▶ [Your objective]
Restate word for word the section of the entries that opens at the line containing "#### Lección 5" and closes at the line containing "- https://datainsight.health/edi/viewer/", both lines kept, pictures dropped.

Records from a collection
• • • • • • •

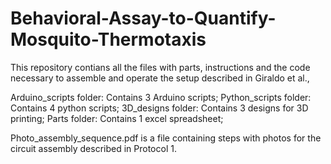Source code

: # Behavioral-Assay-to-Quantify-Mosquito-Thermotaxis

This repository contians all the files with parts, instructions and the code necessary to assemble and operate the setup described in 
Giraldo et al., 

Arduino_scripts folder: Contains 3 Arduino scripts; 
Python_scripts folder: Contains 4 python scripts;
3D_designs folder: Contains 3 designs for 3D printing;
Parts folder: Contains 1 excel spreadsheet;

Photo_assembly_sequence.pdf is a file containing steps with photos for the circuit assembly described in Protocol 1. 

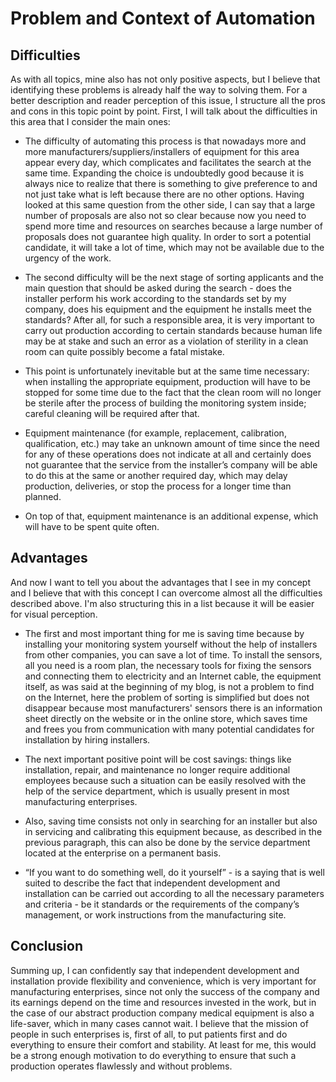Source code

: # Problem and Context of Automation

## Difficulties

As with all topics, mine also has not only positive aspects, but I believe that identifying these problems is already half the way to solving them. For a better description and reader perception of this issue, I structure all the pros and cons in this topic point by point. First, I will talk about the difficulties in this area that I consider the main ones:

  - The difficulty of automating this process is that nowadays more and more manufacturers/suppliers/installers of equipment for this area appear every day, which complicates and facilitates the search at the same time. Expanding the choice is undoubtedly good because it is always nice to realize that there is something to give preference to and not just take what is left because there are no other options. Having looked at this same question from the other side, I can say that a large number of proposals are also not so clear because now you need to spend more time and resources on searches because a large number of proposals does not guarantee high quality. In order to sort a potential candidate, it will take a lot of time, which may not be available due to the urgency of the work.

  - The second difficulty will be the next stage of sorting applicants and the main question that should be asked during the search - does the installer perform his work according to the standards set by my company, does his equipment and the equipment he installs meet the standards? After all, for such a responsible area, it is very important to carry out production according to certain standards because human life may be at stake and such an error as a violation of sterility in a clean room can quite possibly become a fatal mistake.

  - This point is unfortunately inevitable but at the same time necessary: when installing the appropriate equipment, production will have to be stopped for some time due to the fact that the clean room will no longer be sterile after the process of building the monitoring system inside; careful cleaning will be required after that.

  - Equipment maintenance (for example, replacement, calibration, qualification, etc.) may take an unknown amount of time since the need for any of these operations does not indicate at all and certainly does not guarantee that the service from the installer’s company will be able to do this at the same or another required day, which may delay production, deliveries, or stop the process for a longer time than planned.

  - On top of that, equipment maintenance is an additional expense, which will have to be spent quite often.

## Advantages

And now I want to tell you about the advantages that I see in my concept and I believe that with this concept I can overcome almost all the difficulties described above. I'm also structuring this in a list because it will be easier for visual perception.

  - The first and most important thing for me is saving time because by installing your monitoring system yourself without the help of installers from other companies, you can save a lot of time. To install the sensors, all you need is a room plan, the necessary tools for fixing the sensors and connecting them to electricity and an Internet cable, the equipment itself, as was said at the beginning of my blog, is not a problem to find on the Internet, here the problem of sorting is simplified but does not disappear because most manufacturers' sensors there is an information sheet directly on the website or in the online store, which saves time and frees you from communication with many potential candidates for installation by hiring installers.

  - The next important positive point will be cost savings: things like installation, repair, and maintenance no longer require additional employees because such a situation can be easily resolved with the help of the service department, which is usually present in most manufacturing enterprises.

  - Also, saving time consists not only in searching for an installer but also in servicing and calibrating this equipment because, as described in the previous paragraph, this can also be done by the service department located at the enterprise on a permanent basis.

  - “If you want to do something well, do it yourself” - is a saying that is well suited to describe the fact that independent development and installation can be carried out according to all the necessary parameters and criteria - be it standards or the requirements of the company’s management, or work instructions from the manufacturing site.

## Conclusion

Summing up, I can confidently say that independent development and installation provide flexibility and convenience, which is very important for manufacturing enterprises, since not only the success of the company and its earnings depend on the time and resources invested in the work, but in the case of our abstract production company medical equipment is also a life-saver, which in many cases cannot wait. I believe that the mission of people in such enterprises is, first of all, to put patients first and do everything to ensure their comfort and stability. At least for me, this would be a strong enough motivation to do everything to ensure that such a production operates flawlessly and without problems.

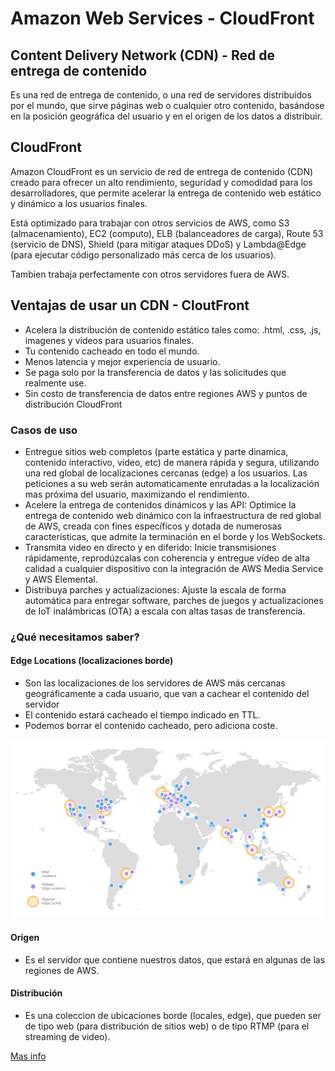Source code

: # Amazon Web Services - CloudFront

## Content Delivery Network (CDN) - Red de entrega de contenido
Es una red de entrega de contenido, o una red de servidores distribuidos por el mundo, que sirve páginas web o cualquier otro contenido, basándose en la posición geográfica del usuario y en el origen de los datos a distribuir.

## CloudFront
Amazon CloudFront es un servicio de red de entrega de contenido (CDN) creado para ofrecer un alto rendimiento, seguridad y comodidad para los desarrolladores, que permite acelerar la entrega de contenido web estático y dinámico a los usuarios finales.

Está optimizado para trabajar con otros servicios de AWS, como S3 (almacenamiento), EC2 (computo), ELB (balanceadores de carga), Route 53 (servicio de DNS), Shield (para mitigar ataques DDoS) y Lambda@Edge (para ejecutar código personalizado más cerca de los usuarios).

Tambien trabaja perfectamente con otros servidores fuera de AWS.

## Ventajas de usar un CDN - CloutFront
- Acelera la distribución de contenido estático tales como: .html, .css, .js, imagenes y videos para usuarios finales.
- Tu contenido cacheado en todo el mundo.
- Menos latencia y mejor experiencia de usuario.
- Se paga solo por la transferencia de datos y las solicitudes que realmente use.
- Sin costo de transferencia de datos entre regiones AWS y puntos de distribución CloudFront

### Casos de uso

- Entregue sitios web completos (parte estática y parte dinamica, contenido interactivo, video, etc) de manera rápida y segura, utilizando una red global de localizaciones cercanas (edge) a los usuarios. Las peticiones a su web serán automaticamente enrutadas a la localización mas próxima del usuario, maximizando el rendimiento.
- Acelere la entrega de contenidos dinámicos y las API: Optimice la entrega de contenido web dinámico con la infraestructura de red global de AWS, creada con fines específicos y dotada de numerosas características, que admite la terminación en el borde y los WebSockets.
- Transmita video en directo y en diferido: Inicie transmisiones rápidamente, reprodúzcalas con coherencia y entregue vídeo de alta calidad a cualquier dispositivo con la integración de AWS Media Service y AWS Elemental.
- Distribuya parches y actualizaciones: Ajuste la escala de forma automática para entregar software, parches de juegos y actualizaciones de IoT inalámbricas (OTA) a escala con altas tasas de transferencia.

### ¿Qué necesitamos saber?

#### Edge Locations (localizaciones borde)
- Son las localizaciones de los servidores de AWS más cercanas geográficamente a cada usuario, que van a cachear el contenido del servidor
- El contenido estará cacheado el tiempo indicado en TTL.
- Podemos borrar el contenido cacheado, pero adiciona coste.

![Alt Text](https://github.com/karpalypy/tech-share/blob/main/aws-cloudfront/red-global-cloudfront.png)



#### Origen
- Es el servidor que contiene nuestros datos, que estará en algunas de las regiones de AWS.

#### Distribución
- Es una coleccion de ubicaciones borde (locales, edge), que pueden ser de tipo web (para distribución de sitios web) o de tipo RTMP (para el streaming de video).

[Mas info](https://aws.amazon.com/es/cloudfront/features/?whats-new-cloudfront.sort-by=item.additionalFields.postDateTime&whats-new-cloudfront.sort-order=desc)


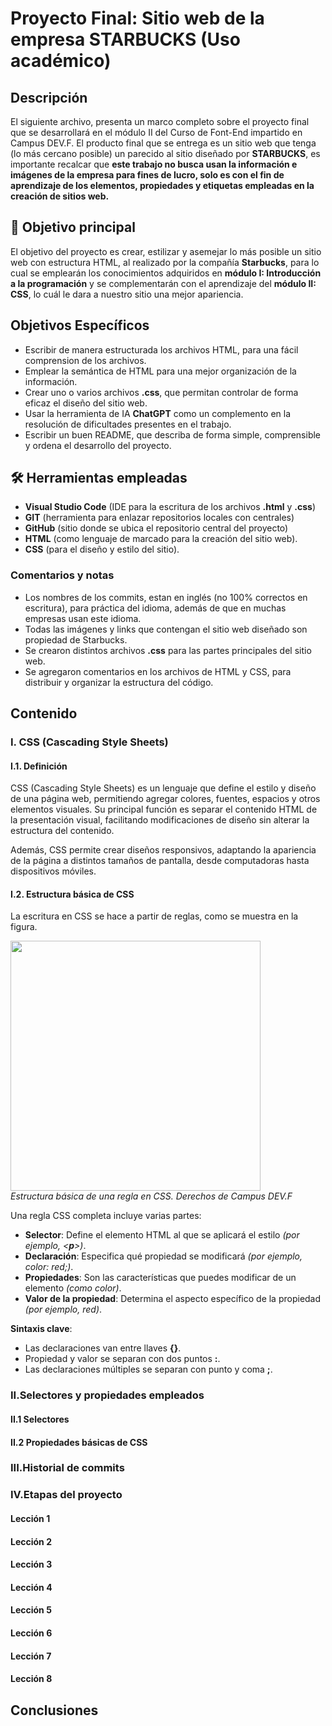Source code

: # Proyecto Final: Sitio web de la empresa STARBUCKS (Uso académico)

## Descripción
El siguiente archivo, presenta un marco completo sobre el proyecto final que se desarrollará en el módulo II del Curso de Font-End impartido en Campus DEV.F. El producto final que se entrega es un sitio web que tenga (lo más cercano posible) un parecido al sitio diseñado por **STARBUCKS**, es importante recalcar que **este trabajo no busca usan la información e imágenes de la empresa para fines de lucro, solo es con el fin de aprendizaje de los elementos, propiedades y etiquetas empleadas en la creación de sitios web.**

## 🎯 Objetivo principal
El objetivo del proyecto es crear, estilizar y asemejar lo más posible un sitio web con estructura HTML, al realizado por la compañía **Starbucks**, para lo cual se emplearán los conocimientos adquiridos en **módulo I: Introducción a la programación** y se complementarán con el aprendizaje del **módulo II: CSS**, lo cuál le dara a nuestro sitio una mejor apariencia.

## Objetivos Específicos
- Escribir de manera estructurada los archivos HTML, para una fácil comprension de los archivos.
- Emplear la semántica de HTML para una mejor organización de la información.
- Crear uno o varios archivos **.css**, que permitan controlar de forma eficaz el diseño del sitio web.
- Usar la herramienta de IA **ChatGPT** como un complemento en la resolución de dificultades presentes en el trabajo.
- Escribir un buen README, que describa de forma simple, comprensible y ordena el desarrollo del proyecto.

## 🛠️ Herramientas empleadas

- **Visual Studio Code** (IDE para la escritura de los archivos **.html** y **.css**)
- **GIT** (herramienta para enlazar repositorios locales con centrales)
- **GitHub** (sitio donde se ubica el repositorio central del proyecto)
- **HTML** (como lenguaje de marcado para la creación del sitio web).
- **CSS** (para el diseño y estilo del sitio).

### Comentarios y notas
- Los nombres de los commits, estan en inglés  (no 100% correctos en escritura), para práctica del idioma, además de que en muchas empresas usan este idioma.
- Todas las imágenes y links que contengan el sitio web diseñado son propiedad de Starbucks.
- Se crearon distintos archivos **.css** para las partes principales del sitio web.
- Se agregaron comentarios en los archivos de HTML y CSS, para distribuir y organizar la estructura del código.

## Contenido

### I. CSS (Cascading Style Sheets)
#### I.1. Definición
CSS (Cascading Style Sheets) es un lenguaje que define el estilo y diseño de una página web, permitiendo agregar colores, fuentes, espacios y otros elementos visuales. Su principal función es separar el contenido HTML de la presentación visual, facilitando modificaciones de diseño sin alterar la estructura del contenido.

Además, CSS permite crear diseños responsivos, adaptando la apariencia de la página a distintos tamaños de pantalla, desde computadoras hasta dispositivos móviles.<br>

#### I.2. Estructura básica de CSS

La escritura en CSS se hace a partir de reglas, como se muestra en la figura. <br>

<img src="https://lh7-rt.googleusercontent.com/docsz/AD_4nXduKdev8HgKZCCzxzp7ESo3FhgWOe39whKnx4b1JT1lHr6o78UBrNSczWeuv-Yav47NpPuz0NZIGaRfwHFUkOjbK5uRn7Fpn2cj555N8a2qT0ckKgui1cArcH0vYw3HaGkRzXr_a__8U8VQu3OmCGCTYLOh?key=9nviClNEFdtYbYgm6NMrXA" width="400px"> <br>
*Estructura básica de una regla en CSS. Derechos de Campus DEV.F* <br>

Una regla CSS completa incluye varias partes:

- **Selector**: Define el elemento HTML al que se aplicará el estilo *(por ejemplo, <**p**>)*.
- **Declaración**: Especifica qué propiedad se modificará *(por ejemplo, color: red;)*.
- **Propiedades**: Son las características que puedes modificar de un elemento *(como color)*.
- **Valor de la propiedad**: Determina el aspecto específico de la propiedad *(por ejemplo, red)*.

**Sintaxis clave**:

- Las declaraciones van entre llaves **{}**.
- Propiedad y valor se separan con dos puntos **:**.
- Las declaraciones múltiples se separan con punto y coma **;**.

### II.Selectores y propiedades empleados
#### II.1 Selectores

#### II.2 Propiedades básicas de CSS

### III.Historial de commits

### IV.Etapas del proyecto

#### Lección 1

#### Lección 2

#### Lección 3

#### Lección 4

#### Lección 5

#### Lección 6

#### Lección 7

#### Lección 8

## Conclusiones
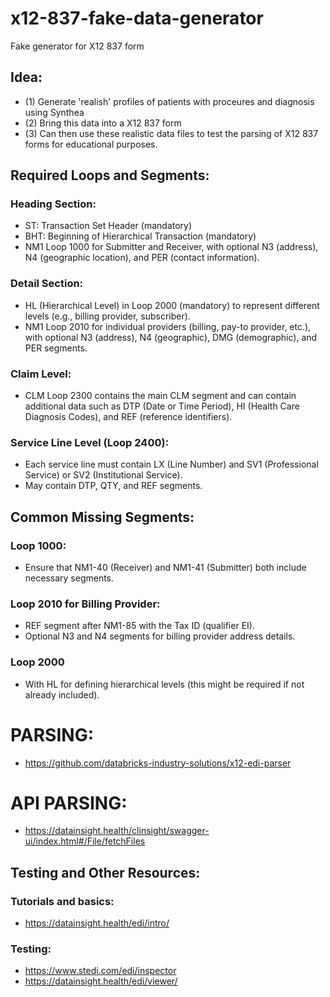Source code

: # x12-837-fake-data-generator
Fake generator for X12 837 form 

## Idea: 
- (1) Generate 'realish' profiles of patients with proceures and diagnosis using Synthea 
- (2) Bring this data into a X12 837 form
- (3) Can then use these realistic data files to test the parsing of X12 837 forms for educational purposes.

## Required Loops and Segments:

### Heading Section:
- ST: Transaction Set Header (mandatory)
- BHT: Beginning of Hierarchical Transaction (mandatory)
- NM1 Loop 1000 for Submitter and Receiver, with optional N3 (address), N4 (geographic location), and PER (contact information).

### Detail Section:
- HL (Hierarchical Level) in Loop 2000 (mandatory) to represent different levels (e.g., billing provider, subscriber).
- NM1 Loop 2010 for individual providers (billing, pay-to provider, etc.), with optional N3 (address), N4 (geographic), DMG (demographic), and PER segments.

### Claim Level:
- CLM Loop 2300 contains the main CLM segment and can contain additional data such as DTP (Date or Time Period), HI (Health Care Diagnosis Codes), and REF (reference identifiers).

### Service Line Level (Loop 2400):
- Each service line must contain LX (Line Number) and SV1 (Professional Service) or SV2 (Institutional Service).
- May contain DTP, QTY, and REF segments.

## Common Missing Segments:
### Loop 1000:
- Ensure that NM1-40 (Receiver) and NM1-41 (Submitter) both include necessary segments.
### Loop 2010 for Billing Provider:
- REF segment after NM1-85 with the Tax ID (qualifier EI).
- Optional N3 and N4 segments for billing provider address details.
### Loop 2000 
- With HL for defining hierarchical levels (this might be required if not already included).

# PARSING: 
- https://github.com/databricks-industry-solutions/x12-edi-parser 

# API PARSING: 
- https://datainsight.health/clinsight/swagger-ui/index.html#/File/fetchFiles 

## Testing and Other Resources: 
### Tutorials and basics:
- https://datainsight.health/edi/intro/ 
### Testing: 
- https://www.stedi.com/edi/inspector 
- https://datainsight.health/edi/viewer/ 
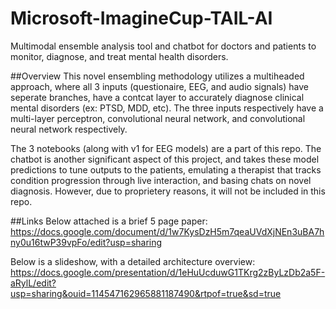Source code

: # Microsoft-ImagineCup-TAIL-AI
Multimodal ensemble analysis tool and chatbot for doctors and patients to monitor, diagnose, and treat mental health disorders.


##Overview
This novel ensembling methodology utilizes a multiheaded approach, where all 3 inputs (questionaire, EEG, and audio signals) have seperate branches, have a contcat layer to accurately diagnose clinical mental disorders (ex: PTSD, MDD, etc). The three inputs respectively have a multi-layer perceptron, convolutional neural network, and convolutional neural network respectively.

The 3 notebooks (along with v1 for EEG models) are a part of this repo. The chatbot is another significant aspect of this project, and takes these model predictions to tune outputs to the patients, emulating a therapist that tracks condition progression through live interaction, and basing chats on novel diagnosis. However, due to proprietery reasons, it will not be included in this repo.


##Links
Below attached is a brief 5 page paper:
https://docs.google.com/document/d/1w7KysDzH5m7qeaUVdXjNEn3uBA7hny0u16twP39vpFo/edit?usp=sharing

Below is a slideshow, with a detailed architecture overview:
https://docs.google.com/presentation/d/1eHuUcduwG1TKrg2zByLzDb2a5F-aRylL/edit?usp=sharing&ouid=114547162965881187490&rtpof=true&sd=true
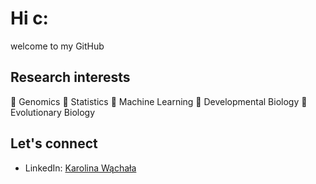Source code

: # Hi c:

welcome to my GitHub

## Research interests

   🧬 Genomics
   🧬 Statistics
   🧬 Machine Learning 
   🧬 Developmental Biology
   🧬 Evolutionary Biology

## Let's connect

- LinkedIn: [Karolina Wąchała](https://www.linkedin.com/in/karolina-wachala-978b56189/)

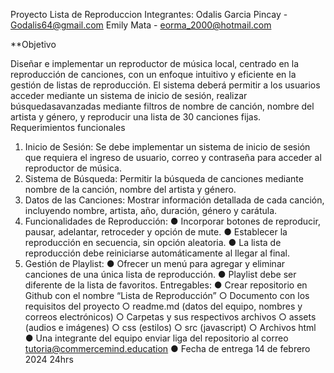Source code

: Proyecto Lista de Reproduccion
Integrantes:
Odalis Garcia Pincay - Godalis64@gmail.com
Emily Mata - eorma_2000@hotmail.com

**Objetivo

Diseñar e implementar un reproductor de música local, centrado en la reproducción de
canciones, con un enfoque intuitivo y eficiente en la gestión de listas de reproducción. 
El sistema deberá permitir a los usuarios acceder mediante un sistema de inicio de sesión, realizar búsquedasavanzadas 
mediante filtros de nombre de canción, nombre del artista y género, y reproducir
una lista de 30 canciones fijas.
Requerimientos funcionales
1. Inicio de Sesión: Se debe implementar un sistema de inicio de sesión que requiera el
ingreso de usuario, correo y contraseña para acceder al reproductor de música.
2. Sistema de Búsqueda: Permitir la búsqueda de canciones mediante nombre de la
canción, nombre del artista y género.
3. Datos de las Canciones: Mostrar información detallada de cada canción, incluyendo
nombre, artista, año, duración, género y carátula.
4. Funcionalidades de Reproducción:
● Incorporar botones de reproducir, pausar, adelantar, retroceder y opción de
mute.
● Establecer la reproducción en secuencia, sin opción aleatoria.
● La lista de reproducción debe reiniciarse automáticamente al llegar al final.
5. Gestión de Playlist:
● Ofrecer un menú para agregar y eliminar canciones de una única lista de
reproducción.
● Playlist debe ser diferente de la lista de favoritos.
Entregables:
● Crear repositorio en Github con el nombre “Lista de Reproducción”
○ Documento con los requisitos del proyecto
○ readme.md (datos del equipo, nombres y correos electrónicos)
○ Carpetas y sus respectivos archivos
○ assets (audios e imágenes)
○ css (estilos)
○ src (javascript)
○ Archivos html
● Una integrante del equipo enviar liga del repositorio al correo
tutoria@commercemind.education
● Fecha de entrega 14 de febrero 2024 24hrs
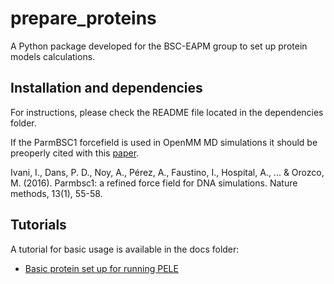 # prepare_proteins
A Python package developed for the BSC-EAPM group to set up protein models calculations.

## Installation and dependencies

For instructions, please check the README file located in the dependencies folder.

If the ParmBSC1 forcefield is used in OpenMM MD simulations it should be preoperly cited with this [paper]([url](https://www.nature.com/articles/nmeth.3658)).

Ivani, I., Dans, P. D., Noy, A., Pérez, A., Faustino, I., Hospital, A., ... & Orozco, M. (2016). Parmbsc1: a refined force field for DNA simulations. Nature methods, 13(1), 55-58.

## Tutorials

A tutorial for basic usage is available in the docs folder:

 * [Basic protein set up for running PELE](https://github.com/Martin-Floor/prepare_proteins/blob/main/docs/tutorial/01-BasicProteinSetUpForPELE/01-BasicProteinSetUpForPELE.ipynb)

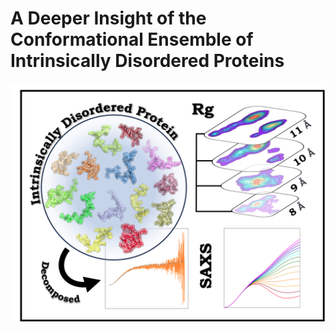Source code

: # A Deeper Insight of the Conformational Ensemble of Intrinsically Disordered Proteins

![image](Graphics/Main.png)


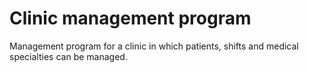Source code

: # Clinic management program
 Management program for a clinic in which patients, shifts and medical specialties can be managed.
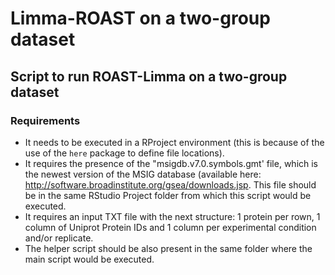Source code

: # Limma-ROAST on a two-group dataset 

## Script to run ROAST-Limma on a two-group dataset

### Requirements

- It needs to be executed in a RProject environment (this is because of the use of the `here` package to define file locations).
- It requires the presence of the "msigdb.v7.0.symbols.gmt' file, which is the newest version of the MSIG database (available here:  http://software.broadinstitute.org/gsea/downloads.jsp. This file should be in the same RStudio Project folder from which this script would be executed.
- It requires an input TXT file with the next structure: 1 protein per rown, 1 column of Uniprot Protein IDs and 1 column per experimental condition and/or replicate. 
- The helper script should be also present in the same folder where the main script would be executed.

• • • • • • •

▶ [Solution below]
#### Lección 5

#### Lección 6

#### Lección 7

#### Lección 8

## Conclusiones
Source code

: # x12-837-fake-data-generator
Fake generator for X12 837 form 

## Idea: 
- (1) Generate 'realish' profiles of patients with proceures and diagnosis using Synthea 
- (2) Bring this data into a X12 837 form
- (3) Can then use these realistic data files to test the parsing of X12 837 forms for educational purposes.

## Required Loops and Segments:

### Heading Section:
- ST: Transaction Set Header (mandatory)
- BHT: Beginning of Hierarchical Transaction (mandatory)
- NM1 Loop 1000 for Submitter and Receiver, with optional N3 (address), N4 (geographic location), and PER (contact information).

### Detail Section:
- HL (Hierarchical Level) in Loop 2000 (mandatory) to represent different levels (e.g., billing provider, subscriber).
- NM1 Loop 2010 for individual providers (billing, pay-to provider, etc.), with optional N3 (address), N4 (geographic), DMG (demographic), and PER segments.

### Claim Level:
- CLM Loop 2300 contains the main CLM segment and can contain additional data such as DTP (Date or Time Period), HI (Health Care Diagnosis Codes), and REF (reference identifiers).

### Service Line Level (Loop 2400):
- Each service line must contain LX (Line Number) and SV1 (Professional Service) or SV2 (Institutional Service).
- May contain DTP, QTY, and REF segments.

## Common Missing Segments:
### Loop 1000:
- Ensure that NM1-40 (Receiver) and NM1-41 (Submitter) both include necessary segments.
### Loop 2010 for Billing Provider:
- REF segment after NM1-85 with the Tax ID (qualifier EI).
- Optional N3 and N4 segments for billing provider address details.
### Loop 2000 
- With HL for defining hierarchical levels (this might be required if not already included).

# PARSING: 
- https://github.com/databricks-industry-solutions/x12-edi-parser 

# API PARSING: 
- https://datainsight.health/clinsight/swagger-ui/index.html#/File/fetchFiles 

## Testing and Other Resources: 
### Tutorials and basics:
- https://datainsight.health/edi/intro/ 
### Testing: 
- https://www.stedi.com/edi/inspector 
- https://datainsight.health/edi/viewer/ 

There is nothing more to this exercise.